Thursday, July 2, 2009

Geçen sene 5 Temmuz sabahı


'Something old, something new
Something borrowed, something blue'

Yüzümde bir gülümseme, içimde bir kıpırtıyla uyandım. İşte bu eski İngiliz tekerlemesi aklımda dönüp duruyordu. Anneannemin 40 senedir takmakta olduğu ve bana hediye ettiği güzel küpeleri taktım (Eski bir şey). Yine canım anneannemin benim için önceki hafta alıp bana hediye ettiği bileziği koluma geçirdim (Yeni bir şey)
Elime küçük beyaz saten çantamı aldım (ödünç alınmış bir şey). Gelinliğimin içine minik mavi bir nazar boncuğu taktım (mavi bir şey). İçimde kelebekler, yüzümde gülücüklerle ayakkabılarımı giydim, elime beyaz gül buketimi aldım. Bart'ımın elini tuttum. Hikayemiz o gün başladı işte.

Aradan 365 gün geçmiş. 1 sene.

Birlikte zaman ne çabuk geçti Bart'ım.. 3 gün sonra birinci senemiz doluyor. Tanışmamızın ise 3. yılı olacak neredeyse.

Bir yıl, deli dolu, kahkahalarıyla ve gözyaşlarıyla..

Bir yıl içinde, çok şeyi anladım.

Anladım ki, insan, en karanlık anlarında, stres ve korkuyla dolu bir anda ağlarken bile, eğer onu sımsıkı saracak iki kol varsa eğer, herşeye katlanabilirmiş bu hayatta..

Anladım ki, bazen evimizin içindeki eşyalara bakıp 'Bunlar ikimizin eşyaları, burası bizim evimiz' diye hala şaşırıp, seviniyorum :)

Anladım ki, evlilik ne mükemmel bir peri masalı, ne de korkunç bir kabusmuş. Hayatın kendisi gibi, hem pamuk şekeri kadar tatlı, hem de bazen bir zeytin gibi burukmuş.
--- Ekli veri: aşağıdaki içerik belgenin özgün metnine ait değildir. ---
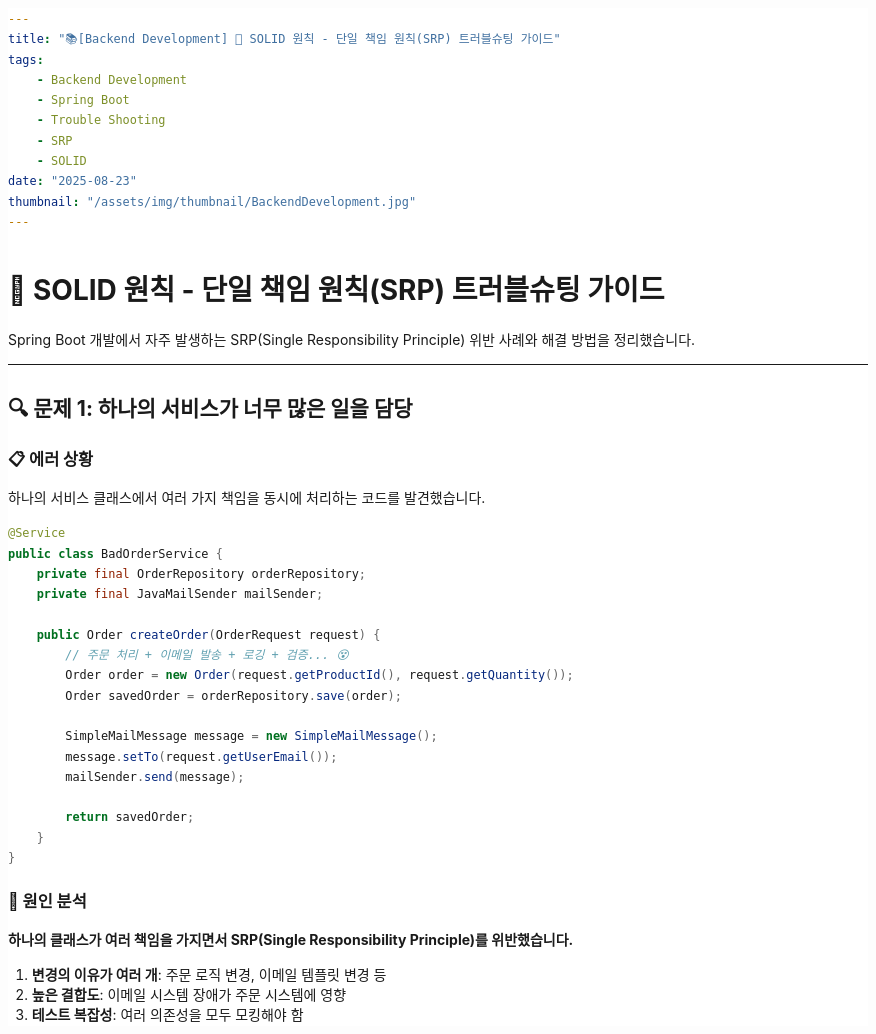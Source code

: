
 ```yaml
---
title: "📚[Backend Development] 🎯 SOLID 원칙 - 단일 책임 원칙(SRP) 트러블슈팅 가이드"
tags:
    - Backend Development
    - Spring Boot
    - Trouble Shooting
    - SRP
    - SOLID
date: "2025-08-23"
thumbnail: "/assets/img/thumbnail/BackendDevelopment.jpg"
---
```


# 🎯 SOLID 원칙 - 단일 책임 원칙(SRP) 트러블슈팅 가이드

Spring Boot 개발에서 자주 발생하는 SRP(Single Responsibility Principle) 위반 사례와 해결 방법을 정리했습니다.

---

## 🔍 문제 1: 하나의 서비스가 너무 많은 일을 담당

### 📋 에러 상황
하나의 서비스 클래스에서 여러 가지 책임을 동시에 처리하는 코드를 발견했습니다.

```java
@Service
public class BadOrderService {
    private final OrderRepository orderRepository;
    private final JavaMailSender mailSender;
    
    public Order createOrder(OrderRequest request) {
        // 주문 처리 + 이메일 발송 + 로깅 + 검증... 😵
        Order order = new Order(request.getProductId(), request.getQuantity());
        Order savedOrder = orderRepository.save(order);
        
        SimpleMailMessage message = new SimpleMailMessage();
        message.setTo(request.getUserEmail());
        mailSender.send(message);
        
        return savedOrder;
    }
}
```

### 🎯 원인 분석
**하나의 클래스가 여러 책임을 가지면서 SRP(Single Responsibility Principle)를 위반했습니다.**

1. **변경의 이유가 여러 개**: 주문 로직 변경, 이메일 템플릿 변경 등
2. **높은 결합도**: 이메일 시스템 장애가 주문 시스템에 영향
3. **테스트 복잡성**: 여러 의존성을 모두 모킹해야 함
Anladım ki, evlilik herkese göre değil, ama kesinlikle bana göreymiş.

Anladım ki, gerçek sevgi, sevdiğini her halinde, günün her saatinde görüp, ona rağmen çok ama çok sevmekmiş. 'Hastalıkta ve sağlıkta', ölüm bizi ayırana dek 'biz' olmakmış.

Anladım ki, sabaha karşı, gecenin en karanlık saatlerinde kabuslardan uyanıp sol tarafıma döndüğümde varlığını hissetmek, dünyanın en huzur verici hissiymiş.
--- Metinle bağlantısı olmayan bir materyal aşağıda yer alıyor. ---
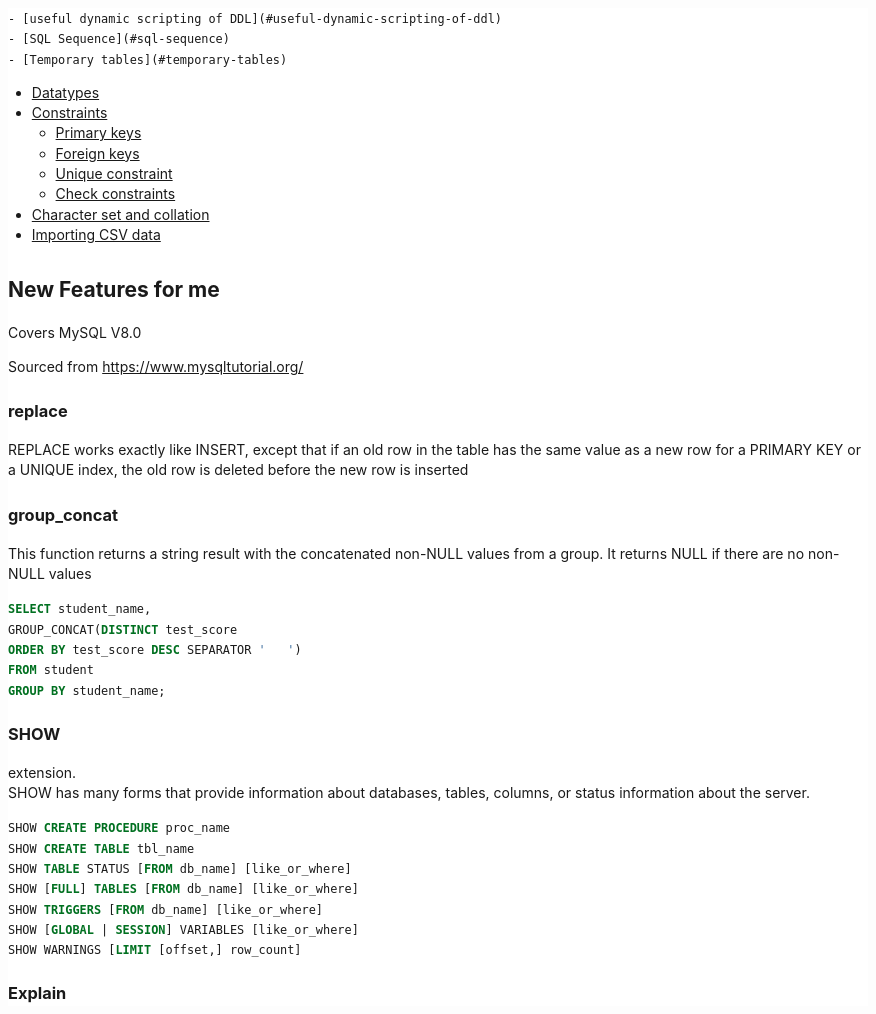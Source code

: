     - [useful dynamic scripting of DDL](#useful-dynamic-scripting-of-ddl)
    - [SQL Sequence](#sql-sequence)
    - [Temporary tables](#temporary-tables)
  - [Datatypes](#datatypes)
  - [Constraints](#constraints)
    - [Primary keys](#primary-keys)
    - [Foreign keys](#foreign-keys)
    - [Unique constraint](#unique-constraint)
    - [Check constraints](#check-constraints)
  - [Character set and collation](#character-set-and-collation)
  - [Importing CSV data](#importing-csv-data)

## New Features for me

Covers MySQL V8.0

Sourced from https://www.mysqltutorial.org/

### replace

REPLACE works exactly like INSERT, except that if an old row in the table has the same value as a new row for a PRIMARY KEY or a UNIQUE index, the old row is deleted before the new row is inserted

### group_concat

This function returns a string result with the concatenated non-NULL values from a group. It returns NULL if there are no non-NULL values

```sql
SELECT student_name,
GROUP_CONCAT(DISTINCT test_score
ORDER BY test_score DESC SEPARATOR '   ')
FROM student
GROUP BY student_name;
```

### SHOW

extension.  
SHOW has many forms that provide information about databases, tables, columns, or status information about the server.

```sql
SHOW CREATE PROCEDURE proc_name
SHOW CREATE TABLE tbl_name
SHOW TABLE STATUS [FROM db_name] [like_or_where]
SHOW [FULL] TABLES [FROM db_name] [like_or_where]
SHOW TRIGGERS [FROM db_name] [like_or_where]
SHOW [GLOBAL | SESSION] VARIABLES [like_or_where]
SHOW WARNINGS [LIMIT [offset,] row_count]
```

### Explain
Anladım ki, ileride dönüp geçmişe baktığımızda ve bu yılları düşündüğümüzde 'Küçücük bir evimiz vardı ama ne kadar mutluyduk' diyeceğiz :)

Anladım ki, insanın eşinin aynı zamanda 'en iyi arkadaşı' olması, insana bahşedilen en büyük lütuflardan biriymiş.

Anladım ki, şu dünyada hepimiz bir yarım elmayız. Benim diğer yarım, sensin. Kaderimde yazılı olan, ruhumun tamamlayıcısı, içimin huzuru.. Sensin.

İnşallah birlikte 50. yılımızı da kutlarız, hayat arkadaşım.

6 comments:

  1. çok güzle anlatmışsın canım iyisiyle kötüsyle evlilik bencede çok güzel...yani hayatın ta kendisi...allah nice uzun yıllar sağlıkla geçirmeyi nasip etsin:))

    ReplyDelete
  2. merhaba Gamzeli Anne,

    Cok tesekkur ederim guzel yorumun icin!

    Sevgiler,

    Moonie

    ReplyDelete
  3. Anonymous12:52 AM

    Ne güzel bir yazı olmuş. Evlilik işte böyle bir şey. Biz 10 yılı bitirdik bu yolculukta. Sizlere de nice sağlıklı ve aşk dolu yıllar diliyorum. Bir yastıkta kocayın inşallah :)

    ReplyDelete
  4. Nice senelere daha sağlık ve mutlulukla :) o kadar güzel anlatın ki özellikle pamuk şekeri ve zeytin benzetmesine bayıldım (:
    Alanya'dan Sevgiler :)

    ReplyDelete
  5. cymbeline7:35 PM

    İstanbul'da chicagoyla ilgili bloglar ararken rastladım, bir çırpıda hepsini okumak istedim... Hele bu son cümleler, insanı hem yüreğini aydınlaran bir mutlulukla hem de gözlerini yaşartan bir olgunlukla yazılmış...Küçücük evinizde, kocaman yüreklerinizdeki aşk, daim olsun ... Sevgiler...

    ReplyDelete
  6. Merhaba Kitap Kurdu

    Cok tesekkur ederim! Size de nice mutlu ve saglikli yillar diliyorum birlikte :)

    Merhaba Padam,

    Cok tesekkurler guzel dileklerin icin! Yazimi begendigine cok sevindim!

    Merhaba Cymbeline,

    blog'uma hosgeldiniz. Yazilari begendiginiz icin cok mutlu oldum. Guzel dilekleriniz icin de ayrica tesekkurler!